ACTIVITY:
Reproduce all of the data word for word.

--------------------------------

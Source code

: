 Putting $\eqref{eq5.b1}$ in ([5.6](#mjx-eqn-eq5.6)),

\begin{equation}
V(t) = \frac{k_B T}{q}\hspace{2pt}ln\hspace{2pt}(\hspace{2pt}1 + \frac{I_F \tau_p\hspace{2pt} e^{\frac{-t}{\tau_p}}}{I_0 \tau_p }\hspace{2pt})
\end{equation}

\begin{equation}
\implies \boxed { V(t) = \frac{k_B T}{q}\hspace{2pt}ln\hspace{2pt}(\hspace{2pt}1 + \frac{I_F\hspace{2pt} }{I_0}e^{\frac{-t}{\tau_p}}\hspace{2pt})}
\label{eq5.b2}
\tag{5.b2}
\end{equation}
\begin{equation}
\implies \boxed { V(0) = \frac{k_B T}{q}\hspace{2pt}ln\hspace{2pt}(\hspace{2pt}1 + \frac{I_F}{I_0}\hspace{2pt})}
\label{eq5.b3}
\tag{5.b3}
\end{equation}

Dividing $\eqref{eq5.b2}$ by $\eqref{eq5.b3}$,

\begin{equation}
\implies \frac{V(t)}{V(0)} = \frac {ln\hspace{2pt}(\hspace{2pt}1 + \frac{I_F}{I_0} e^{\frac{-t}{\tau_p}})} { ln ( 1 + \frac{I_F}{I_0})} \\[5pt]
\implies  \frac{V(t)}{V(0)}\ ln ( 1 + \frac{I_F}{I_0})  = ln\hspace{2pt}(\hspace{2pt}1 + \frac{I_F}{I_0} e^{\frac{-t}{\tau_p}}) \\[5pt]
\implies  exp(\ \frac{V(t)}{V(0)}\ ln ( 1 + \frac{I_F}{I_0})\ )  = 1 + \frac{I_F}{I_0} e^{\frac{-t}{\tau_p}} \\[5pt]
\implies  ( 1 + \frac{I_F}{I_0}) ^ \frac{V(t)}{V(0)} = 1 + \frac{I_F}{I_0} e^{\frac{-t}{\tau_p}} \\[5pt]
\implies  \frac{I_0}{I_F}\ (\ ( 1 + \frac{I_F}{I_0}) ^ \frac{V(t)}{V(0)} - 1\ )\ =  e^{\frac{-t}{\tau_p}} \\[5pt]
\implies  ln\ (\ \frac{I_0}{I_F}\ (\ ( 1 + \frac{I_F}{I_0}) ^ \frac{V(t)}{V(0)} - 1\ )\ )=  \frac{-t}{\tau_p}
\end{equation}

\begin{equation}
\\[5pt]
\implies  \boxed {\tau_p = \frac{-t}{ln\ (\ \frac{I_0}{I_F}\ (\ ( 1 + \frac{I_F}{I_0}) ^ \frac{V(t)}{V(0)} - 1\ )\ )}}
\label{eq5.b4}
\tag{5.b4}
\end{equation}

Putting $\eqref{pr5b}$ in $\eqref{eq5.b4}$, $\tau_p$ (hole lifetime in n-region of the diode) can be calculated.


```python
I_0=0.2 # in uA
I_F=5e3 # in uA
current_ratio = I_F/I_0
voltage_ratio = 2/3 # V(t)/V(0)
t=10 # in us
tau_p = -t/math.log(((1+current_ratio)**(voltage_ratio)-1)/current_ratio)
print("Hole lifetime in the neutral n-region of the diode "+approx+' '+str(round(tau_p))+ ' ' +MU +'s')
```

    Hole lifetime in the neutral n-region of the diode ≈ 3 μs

--------------------------------

EXERCISE RESPONSE:
Source code

: Putting $\eqref{eq5.b1}$ in ([5.6](#mjx-eqn-eq5.6)),

\begin{equation}
V(t) = \frac{k_B T}{q}\hspace{2pt}ln\hspace{2pt}(\hspace{2pt}1 + \frac{I_F \tau_p\hspace{2pt} e^{\frac{-t}{\tau_p}}}{I_0 \tau_p }\hspace{2pt})
\end{equation}

\begin{equation}
\implies \boxed { V(t) = \frac{k_B T}{q}\hspace{2pt}ln\hspace{2pt}(\hspace{2pt}1 + \frac{I_F\hspace{2pt} }{I_0}e^{\frac{-t}{\tau_p}}\hspace{2pt})}
\label{eq5.b2}
\tag{5.b2}
\end{equation}
\begin{equation}
\implies \boxed { V(0) = \frac{k_B T}{q}\hspace{2pt}ln\hspace{2pt}(\hspace{2pt}1 + \frac{I_F}{I_0}\hspace{2pt})}
\label{eq5.b3}
\tag{5.b3}
\end{equation}

Dividing $\eqref{eq5.b2}$ by $\eqref{eq5.b3}$,

\begin{equation}
\implies \frac{V(t)}{V(0)} = \frac {ln\hspace{2pt}(\hspace{2pt}1 + \frac{I_F}{I_0} e^{\frac{-t}{\tau_p}})} { ln ( 1 + \frac{I_F}{I_0})} \\[5pt]
\implies  \frac{V(t)}{V(0)}\ ln ( 1 + \frac{I_F}{I_0})  = ln\hspace{2pt}(\hspace{2pt}1 + \frac{I_F}{I_0} e^{\frac{-t}{\tau_p}}) \\[5pt]
\implies  exp(\ \frac{V(t)}{V(0)}\ ln ( 1 + \frac{I_F}{I_0})\ )  = 1 + \frac{I_F}{I_0} e^{\frac{-t}{\tau_p}} \\[5pt]
\implies  ( 1 + \frac{I_F}{I_0}) ^ \frac{V(t)}{V(0)} = 1 + \frac{I_F}{I_0} e^{\frac{-t}{\tau_p}} \\[5pt]
\implies  \frac{I_0}{I_F}\ (\ ( 1 + \frac{I_F}{I_0}) ^ \frac{V(t)}{V(0)} - 1\ )\ =  e^{\frac{-t}{\tau_p}} \\[5pt]
\implies  ln\ (\ \frac{I_0}{I_F}\ (\ ( 1 + \frac{I_F}{I_0}) ^ \frac{V(t)}{V(0)} - 1\ )\ )=  \frac{-t}{\tau_p}
\end{equation}

\begin{equation}
\\[5pt]
\implies  \boxed {\tau_p = \frac{-t}{ln\ (\ \frac{I_0}{I_F}\ (\ ( 1 + \frac{I_F}{I_0}) ^ \frac{V(t)}{V(0)} - 1\ )\ )}}
\label{eq5.b4}
\tag{5.b4}
\end{equation}

Putting $\eqref{pr5b}$ in $\eqref{eq5.b4}$, $\tau_p$ (hole lifetime in n-region of the diode) can be calculated.


```python
I_0=0.2 # in uA
I_F=5e3 # in uA
current_ratio = I_F/I_0
voltage_ratio = 2/3 # V(t)/V(0)
t=10 # in us
tau_p = -t/math.log(((1+current_ratio)**(voltage_ratio)-1)/current_ratio)
print("Hole lifetime in the neutral n-region of the diode "+approx+' '+str(round(tau_p))+ ' ' +MU +'s')
```

    Hole lifetime in the neutral n-region of the diode ≈ 3 μs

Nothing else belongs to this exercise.